Fine early large-format chart of Chesapeake Bay and the Delaware Estuary, by Pierre Mortier.
This detailed and attractive chart focuses on Chesapeake Bay and includes all of the Tidewater areas of Virginia and Maryland. It also extends to include all of Delaware, southeastern Pennsylvania, and much of New Jersey. Mortier's chart is considered to be one of the finest obtainable early maps of the region. The Tidewater areas around the Chesapeake are labelled with the names of counties, towns and innumerable plantations. As noted by Morrison, " This large scale map, centered on Maryland and the Chesapeake Bay area, is one of the most beautiful in the history of the cartography of the region."
In 1700, Virginia's tobacco plantations were one of the most important elements of the economy of the British Empire, and the lavish plantation homes which survive to this day are testament to the great wealth of the Virginia Planters. Chesapeake Bay and the Delaware River estuary are both extremely well mapped for the time and feature a wealth of hydrographic information, including the locations of shoals and depth soundings. This information was of great importance to the plantation owners, as finding the access to best navigable rivers was a critical element of gaining a trading advantage.

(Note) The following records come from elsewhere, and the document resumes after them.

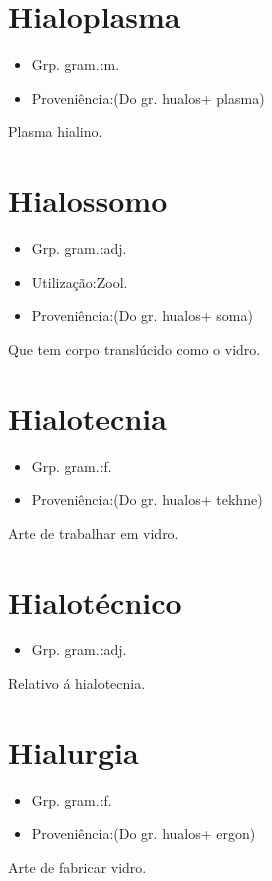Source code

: \documentclass{article}
\begin{document}
\section{Hialoplasma}
\begin{itemize}
\item {Grp. gram.:m.}
\end{itemize}
\begin{itemize}
\item {Proveniência:(Do gr. \textunderscore hualos\textunderscore  + \textunderscore plasma\textunderscore )}
\end{itemize}
Plasma hialino.
\section{Hialossomo}
\begin{itemize}
\item {Grp. gram.:adj.}
\end{itemize}
\begin{itemize}
\item {Utilização:Zool.}
\end{itemize}
\begin{itemize}
\item {Proveniência:(Do gr. \textunderscore hualos\textunderscore  + \textunderscore soma\textunderscore )}
\end{itemize}
Que tem corpo translúcido como o vidro.
\section{Hialotecnia}
\begin{itemize}
\item {Grp. gram.:f.}
\end{itemize}
\begin{itemize}
\item {Proveniência:(Do gr. \textunderscore hualos\textunderscore  + \textunderscore tekhne\textunderscore )}
\end{itemize}
Arte de trabalhar em vidro.
\section{Hialotécnico}
\begin{itemize}
\item {Grp. gram.:adj.}
\end{itemize}
Relativo á hialotecnia.
\section{Hialurgia}
\begin{itemize}
\item {Grp. gram.:f.}
\end{itemize}
\begin{itemize}
\item {Proveniência:(Do gr. \textunderscore hualos\textunderscore  + \textunderscore ergon\textunderscore )}
\end{itemize}
Arte de fabricar vidro.
\end{document}
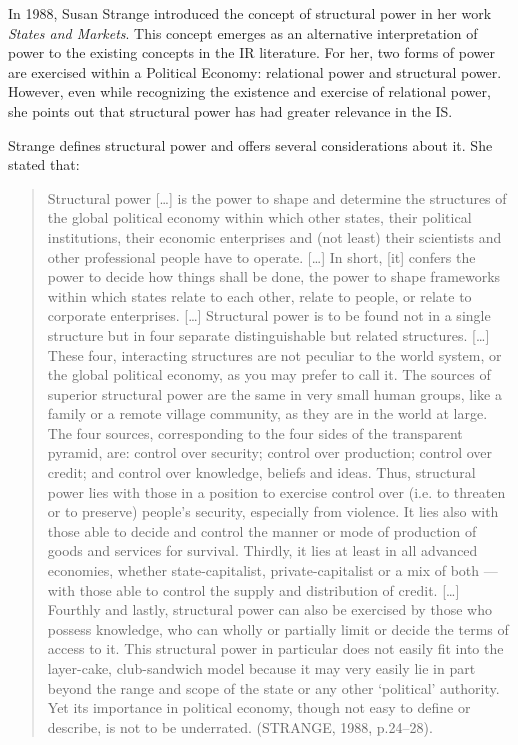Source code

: In 1988, Susan Strange introduced the concept of structural power in her work \textit{States and Markets}. This concept emerges as an alternative interpretation of power to the existing concepts in the IR literature. For her, two forms of power are exercised within a Political Economy: relational power and structural power. However, even while recognizing the existence and exercise of relational power, she points out that structural power has had greater relevance in the IS.

Strange defines structural power and offers several considerations about it. She stated that:

\begin{quote}
Structural power {[}\ldots{]} is the power to shape and determine the structures of the global political economy within which other states, their political institutions, their economic enterprises and (not least) their scientists and other professional people have to operate. {[}\ldots{]} In short, {[}it{]} confers the power to decide how things shall be done, the power to shape frameworks within which states relate to each other, relate to people, or relate to corporate enterprises. {[}\ldots{]} Structural power is to be found not in a single structure but in four separate distinguishable but related structures. {[}\ldots{]} These four, interacting structures are not peculiar to the world system, or the global political economy, as you may prefer to call it. The sources of superior structural power are the same in very small human groups, like a family or a remote village community, as they are in the world at large. The four sources, corresponding to the four sides of the transparent pyramid, are: control over security; control over production; control over credit; and control over knowledge, beliefs and ideas. Thus, structural power lies with those in a position to exercise control over (i.e. to threaten or to preserve) people's security, especially from violence. It lies also with those able to decide and control the manner or mode of production of goods and services for survival. Thirdly, it lies at least in all advanced economies, whether state-capitalist, private-capitalist or a mix of both --- with those able to control the supply and distribution of credit. {[}\ldots{]} Fourthly and lastly, structural power can also be exercised by those who possess knowledge, who can wholly or partially limit or decide the terms of access to it. This structural power in particular does not easily fit into the layer-cake, club-sandwich model because it may very easily lie in part beyond the range and scope of the state or any other `political' authority. Yet its importance in political economy, though not easy to define or describe, is not to be underrated. (STRANGE, 1988, p.24--28).
\end{quote}

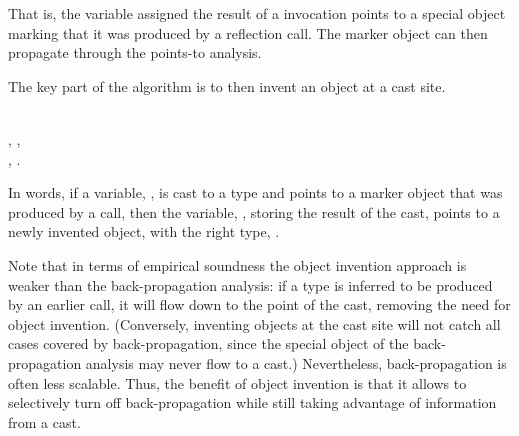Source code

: \noindent That is, the variable assigned the result of a 
invocation points to a special object marking that it was produced
by a reflection call. The marker object can then propagate through
the points-to analysis.

The key part of the algorithm is to then invent an object at a cast
site.

\begin{rules}
  \\
\tab {}, ,\\
\tab {}, .
\end{rules}

\noindent In words, if a variable, , is cast to a type
 and points to a marker object that was produced by a
 call, then the variable, , storing the result
of the cast, points to a newly invented object, with the right type,
.

Note that in terms of empirical soundness the object invention
approach is weaker than the back-propagation analysis: if a type is
inferred to be produced by an earlier  call, it will flow
down to the point of the cast, removing the need for object
invention. (Conversely, inventing objects at the cast site will not
catch all cases covered by back-propagation, since the special object
of the back-propagation analysis may never flow to a cast.)
Nevertheless, back-propagation is often less scalable. Thus, the
benefit of object invention is that it allows to selectively turn off
back-propagation while still taking advantage of information from a
cast.







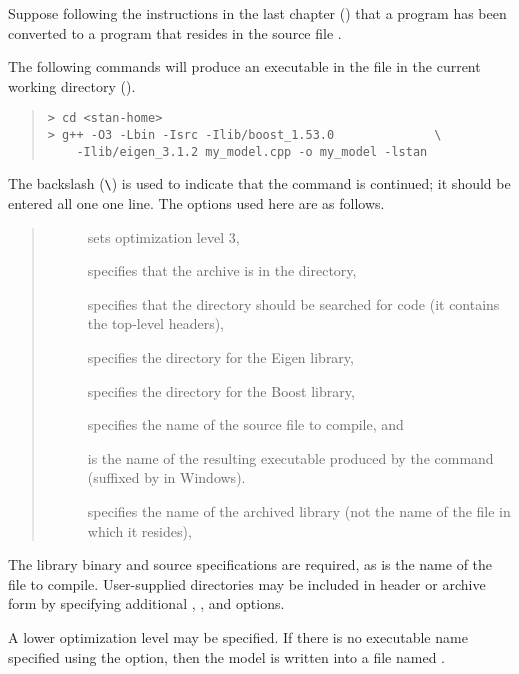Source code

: Suppose following the instructions in the last chapter
() that a \Stan program has been converted to a \Cpp
program that resides in the source file .

The following commands will produce an executable in the file
 in the current working directory ().
%
\begin{quote}
\begin{Verbatim}[fontshape=sl]
> cd <stan-home>
> g++ -O3 -Lbin -Isrc -Ilib/boost_1.53.0              \
    -Ilib/eigen_3.1.2 my_model.cpp -o my_model -lstan
\end{Verbatim}
\end{quote} %
The backslash (\Verb|\|) is used to indicate that the command is
continued; it should be entered all one one line.
%
The options used here are as follows.
\begin{quote}
\begin{description}
\item[] sets optimization level 3,
\item[] specifies that the archive is in the 
  directory,
\item[] specifies that the directory  should be
  searched for code (it contains the top-level \Stan headers),
\item[] specifies the directory for
  the Eigen library,
\item[] specifies the directory for the 
  Boost library,
\item[] specifies the name of the source file to
  compile, and 
\item[] is the name of the resulting executable
  produced by the command (suffixed by \code{.exe} in Windows).
\item[] specifies the name of the archived library (not
  the name of the file in which it resides),
\end{description}
\end{quote}
%
The library binary and source specifications are required, as is the
name of the \Cpp file to compile.  User-supplied directories may be
included in header or archive form by specifying additional ,
\code{-l}, and \code{-I} options.
 
A lower optimization level may be specified.  If there is no
executable name specified using the  option, then the model
is written into a file named \code{a.out}.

Further to the north is Philadelphia, Pennsylvania. Founded only in 1682, it was the fastest growing city in the American colonies. New Jersey is shown to be divided into East and West Jersey, two separate proprietorships that would exist until New Jersey was united into one state during the American Revolution.
This chart was published by Pierre Mortier (1661-1711), a highly successful Amsterdam publisher. His descendants helped to found the firm of Covens & Mortier, which operated from 1721 to 1866. While born in the Netherlands, Mortier hailed from a French Huguenot family, and maintained extensive contacts in his ancestral homeland.
The present chart was issued as part of the Amsterdam edition of Alexis Hubert Jaillot's Suite du Neptune François, the first comprehensive sea atlas devised in France. The atlas was first issued in Paris in 1693 but did not include the present chart. In the late 1690s, Jaillot, the Royal Geographer to Louis XIV, decided to create an expanded edition of the Neptune, carefully selecting his cartographic sources. In devising the present map, he employed John Thornton and William Fisher's chart which appeared in the first edition of The English Pilot, The Fourth Book (London, 1689). This chart, in turn, was derived from Augustine Herrman's masterly map of Maryland (first published in 1673), considered to be one of the finest maps of American Colonial cartography. In 1700, Jaillot, impressed by the quality and relatively low printing costs offered by Mortier, commissioned the Amsterdam publisher to issue the new edition of the atlas. The present chart was never reissued, making the present chart the only state of the map.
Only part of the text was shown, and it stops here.